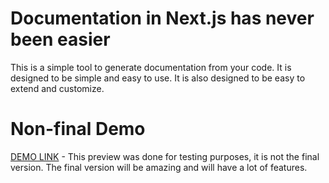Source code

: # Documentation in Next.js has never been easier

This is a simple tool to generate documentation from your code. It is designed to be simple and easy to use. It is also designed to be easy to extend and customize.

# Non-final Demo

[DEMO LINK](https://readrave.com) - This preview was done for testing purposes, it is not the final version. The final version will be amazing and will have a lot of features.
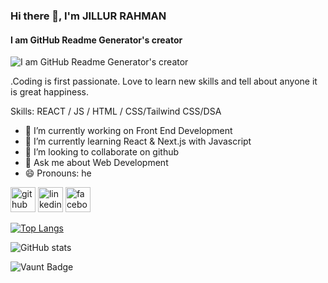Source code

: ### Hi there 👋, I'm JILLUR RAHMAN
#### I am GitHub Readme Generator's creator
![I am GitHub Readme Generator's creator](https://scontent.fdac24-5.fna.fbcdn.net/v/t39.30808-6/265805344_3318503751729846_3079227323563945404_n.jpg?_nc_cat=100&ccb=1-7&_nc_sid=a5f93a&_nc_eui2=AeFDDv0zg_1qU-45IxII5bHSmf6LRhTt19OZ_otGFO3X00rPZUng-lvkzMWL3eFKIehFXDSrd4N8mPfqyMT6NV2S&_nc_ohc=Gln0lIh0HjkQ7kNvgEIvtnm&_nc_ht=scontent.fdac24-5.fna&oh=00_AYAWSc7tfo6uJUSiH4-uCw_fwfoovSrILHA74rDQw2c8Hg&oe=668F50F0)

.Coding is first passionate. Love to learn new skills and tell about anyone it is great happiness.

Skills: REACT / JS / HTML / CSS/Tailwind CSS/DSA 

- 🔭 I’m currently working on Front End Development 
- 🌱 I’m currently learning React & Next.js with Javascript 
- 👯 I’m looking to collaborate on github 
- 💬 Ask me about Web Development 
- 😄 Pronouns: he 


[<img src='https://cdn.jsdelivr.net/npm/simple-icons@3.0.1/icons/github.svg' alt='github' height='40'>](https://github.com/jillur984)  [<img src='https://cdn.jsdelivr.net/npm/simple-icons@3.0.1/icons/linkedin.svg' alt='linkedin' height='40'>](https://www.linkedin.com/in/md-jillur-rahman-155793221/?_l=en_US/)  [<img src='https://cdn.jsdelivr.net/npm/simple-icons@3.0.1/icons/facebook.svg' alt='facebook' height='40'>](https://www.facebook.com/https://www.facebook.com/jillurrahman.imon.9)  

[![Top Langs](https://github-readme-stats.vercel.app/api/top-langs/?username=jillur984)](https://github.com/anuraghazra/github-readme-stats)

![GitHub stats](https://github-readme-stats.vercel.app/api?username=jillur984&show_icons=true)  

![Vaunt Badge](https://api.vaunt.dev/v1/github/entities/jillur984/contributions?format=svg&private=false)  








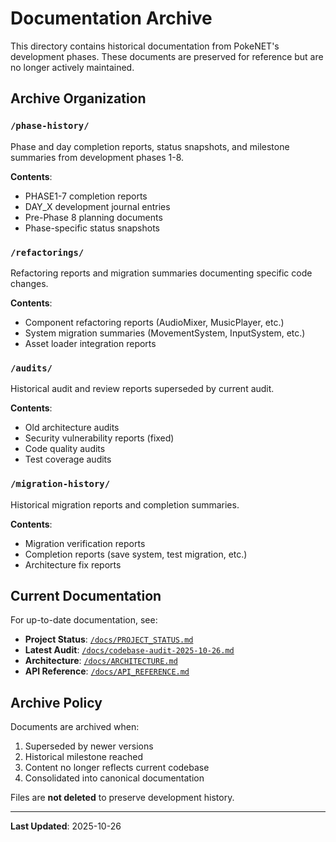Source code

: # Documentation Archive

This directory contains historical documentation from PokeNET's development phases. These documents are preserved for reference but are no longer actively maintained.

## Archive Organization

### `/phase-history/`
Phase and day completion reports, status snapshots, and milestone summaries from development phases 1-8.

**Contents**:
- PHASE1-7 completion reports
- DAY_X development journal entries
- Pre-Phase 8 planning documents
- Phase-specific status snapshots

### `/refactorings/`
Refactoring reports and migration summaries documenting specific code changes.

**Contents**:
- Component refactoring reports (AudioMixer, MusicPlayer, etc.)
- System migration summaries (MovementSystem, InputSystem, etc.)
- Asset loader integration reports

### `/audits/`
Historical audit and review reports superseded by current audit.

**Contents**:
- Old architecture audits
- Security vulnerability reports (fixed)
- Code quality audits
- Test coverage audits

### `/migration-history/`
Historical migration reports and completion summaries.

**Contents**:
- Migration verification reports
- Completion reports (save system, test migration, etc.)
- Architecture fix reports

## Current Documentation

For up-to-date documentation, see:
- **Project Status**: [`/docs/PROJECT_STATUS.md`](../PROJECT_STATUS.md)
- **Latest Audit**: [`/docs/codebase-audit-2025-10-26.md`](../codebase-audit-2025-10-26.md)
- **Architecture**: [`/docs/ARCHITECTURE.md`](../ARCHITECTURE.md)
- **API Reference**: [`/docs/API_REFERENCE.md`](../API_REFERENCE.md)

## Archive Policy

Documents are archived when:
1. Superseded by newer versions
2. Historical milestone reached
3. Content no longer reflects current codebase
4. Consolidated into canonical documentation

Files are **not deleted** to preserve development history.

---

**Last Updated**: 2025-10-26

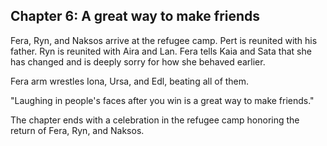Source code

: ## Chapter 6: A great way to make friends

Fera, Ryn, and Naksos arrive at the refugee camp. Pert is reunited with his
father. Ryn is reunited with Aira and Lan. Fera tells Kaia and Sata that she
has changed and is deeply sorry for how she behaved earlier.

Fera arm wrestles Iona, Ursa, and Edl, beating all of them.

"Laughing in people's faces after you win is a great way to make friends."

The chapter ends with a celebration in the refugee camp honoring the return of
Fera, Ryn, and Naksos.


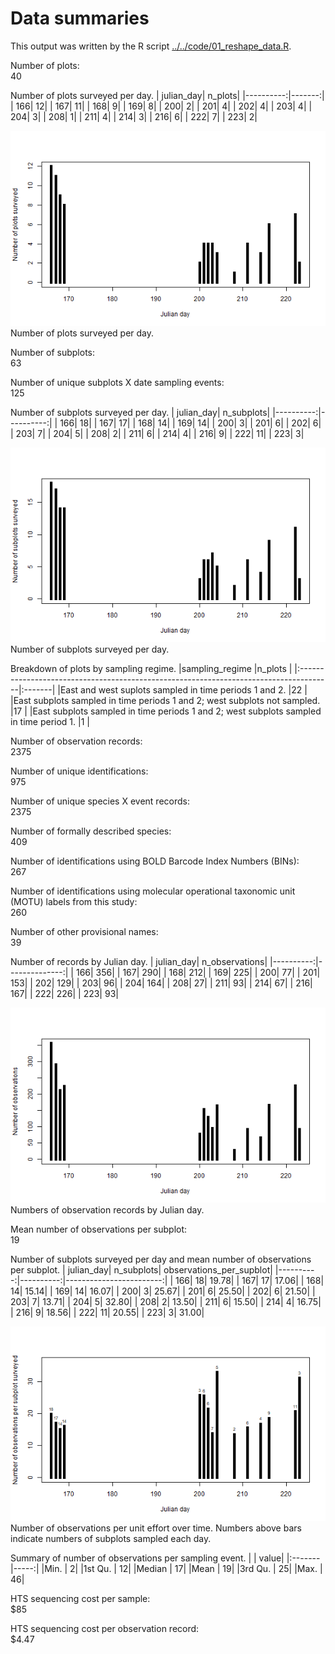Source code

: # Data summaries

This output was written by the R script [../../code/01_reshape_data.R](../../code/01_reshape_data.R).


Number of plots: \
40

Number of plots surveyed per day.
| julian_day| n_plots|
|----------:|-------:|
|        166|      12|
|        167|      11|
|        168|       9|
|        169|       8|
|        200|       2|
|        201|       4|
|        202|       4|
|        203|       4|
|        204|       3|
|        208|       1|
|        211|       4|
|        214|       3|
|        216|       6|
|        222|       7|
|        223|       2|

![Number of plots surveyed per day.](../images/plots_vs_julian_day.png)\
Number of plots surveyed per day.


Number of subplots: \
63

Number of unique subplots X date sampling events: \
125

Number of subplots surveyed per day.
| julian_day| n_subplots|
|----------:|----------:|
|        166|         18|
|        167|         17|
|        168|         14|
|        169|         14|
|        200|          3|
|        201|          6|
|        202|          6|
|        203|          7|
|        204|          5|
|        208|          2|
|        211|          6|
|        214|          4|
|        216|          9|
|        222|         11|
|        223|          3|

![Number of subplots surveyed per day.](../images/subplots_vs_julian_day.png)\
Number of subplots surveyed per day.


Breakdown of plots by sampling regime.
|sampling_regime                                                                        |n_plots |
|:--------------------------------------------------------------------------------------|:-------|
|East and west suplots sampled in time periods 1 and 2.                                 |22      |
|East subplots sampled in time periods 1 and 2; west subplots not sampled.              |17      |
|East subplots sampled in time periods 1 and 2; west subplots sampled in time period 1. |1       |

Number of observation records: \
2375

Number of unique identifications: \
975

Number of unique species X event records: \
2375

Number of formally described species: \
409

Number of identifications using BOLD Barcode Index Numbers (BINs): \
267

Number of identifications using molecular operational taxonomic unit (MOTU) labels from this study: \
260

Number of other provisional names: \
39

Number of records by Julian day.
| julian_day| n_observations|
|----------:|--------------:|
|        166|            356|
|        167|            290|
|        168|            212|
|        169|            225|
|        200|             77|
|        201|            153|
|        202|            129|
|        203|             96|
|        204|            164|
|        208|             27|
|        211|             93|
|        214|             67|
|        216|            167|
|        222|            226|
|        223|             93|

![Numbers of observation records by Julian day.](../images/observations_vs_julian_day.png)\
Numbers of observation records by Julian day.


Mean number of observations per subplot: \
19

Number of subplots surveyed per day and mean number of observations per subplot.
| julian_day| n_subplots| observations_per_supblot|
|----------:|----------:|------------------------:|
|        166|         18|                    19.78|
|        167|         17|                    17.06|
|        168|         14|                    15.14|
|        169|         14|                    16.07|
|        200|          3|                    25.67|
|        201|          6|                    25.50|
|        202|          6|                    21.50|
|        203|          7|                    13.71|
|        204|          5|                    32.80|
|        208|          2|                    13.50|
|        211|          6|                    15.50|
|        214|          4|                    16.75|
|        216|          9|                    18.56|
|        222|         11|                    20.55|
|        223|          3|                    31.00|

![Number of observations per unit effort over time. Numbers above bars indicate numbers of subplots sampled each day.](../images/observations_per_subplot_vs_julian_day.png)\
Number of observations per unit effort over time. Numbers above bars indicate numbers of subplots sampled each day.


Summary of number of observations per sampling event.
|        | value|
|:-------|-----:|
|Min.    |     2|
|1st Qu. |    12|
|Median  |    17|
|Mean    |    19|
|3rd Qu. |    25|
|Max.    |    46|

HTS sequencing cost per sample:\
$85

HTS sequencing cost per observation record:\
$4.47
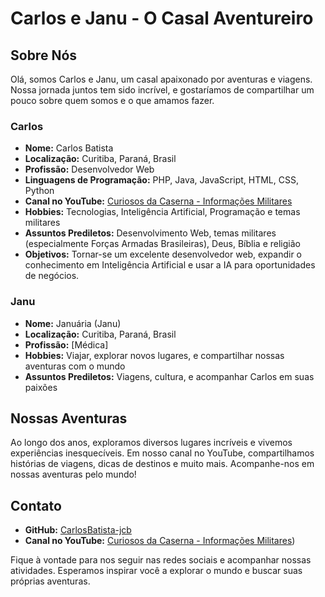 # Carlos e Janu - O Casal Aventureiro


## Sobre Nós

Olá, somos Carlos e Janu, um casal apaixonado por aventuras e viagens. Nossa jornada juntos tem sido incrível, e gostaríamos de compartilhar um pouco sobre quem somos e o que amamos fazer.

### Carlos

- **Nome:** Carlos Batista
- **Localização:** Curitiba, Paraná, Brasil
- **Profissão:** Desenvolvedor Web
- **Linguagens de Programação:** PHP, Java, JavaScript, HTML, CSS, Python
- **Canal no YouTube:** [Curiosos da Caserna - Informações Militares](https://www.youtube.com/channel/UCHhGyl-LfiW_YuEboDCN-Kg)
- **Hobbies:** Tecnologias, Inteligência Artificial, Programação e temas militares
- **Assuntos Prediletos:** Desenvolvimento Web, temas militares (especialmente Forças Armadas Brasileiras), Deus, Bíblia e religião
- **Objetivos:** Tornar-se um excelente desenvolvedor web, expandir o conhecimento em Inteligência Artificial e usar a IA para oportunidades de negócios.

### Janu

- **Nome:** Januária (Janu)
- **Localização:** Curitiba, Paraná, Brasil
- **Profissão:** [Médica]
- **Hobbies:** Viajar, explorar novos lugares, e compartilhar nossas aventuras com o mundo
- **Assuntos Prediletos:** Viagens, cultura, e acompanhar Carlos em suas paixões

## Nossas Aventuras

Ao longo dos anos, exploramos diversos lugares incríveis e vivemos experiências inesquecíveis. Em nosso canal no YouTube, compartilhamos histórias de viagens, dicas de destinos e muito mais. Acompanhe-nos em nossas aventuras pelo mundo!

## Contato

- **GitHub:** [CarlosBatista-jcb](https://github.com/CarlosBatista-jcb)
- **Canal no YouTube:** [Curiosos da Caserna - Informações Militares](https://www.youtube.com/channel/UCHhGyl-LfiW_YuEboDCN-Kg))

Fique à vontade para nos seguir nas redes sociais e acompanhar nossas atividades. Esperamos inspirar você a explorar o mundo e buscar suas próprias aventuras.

○ ○ ○

== Task directions ==
List every line from the entries above in which "vercel" appears.

== Result of the exercise ==
[![Top Langs](https://github-readme-stats.vercel.app/api/top-langs/?username=jillur984)](https://github.com/anuraghazra/github-readme-stats)
![GitHub stats](https://github-readme-stats.vercel.app/api?username=jillur984&show_icons=true)  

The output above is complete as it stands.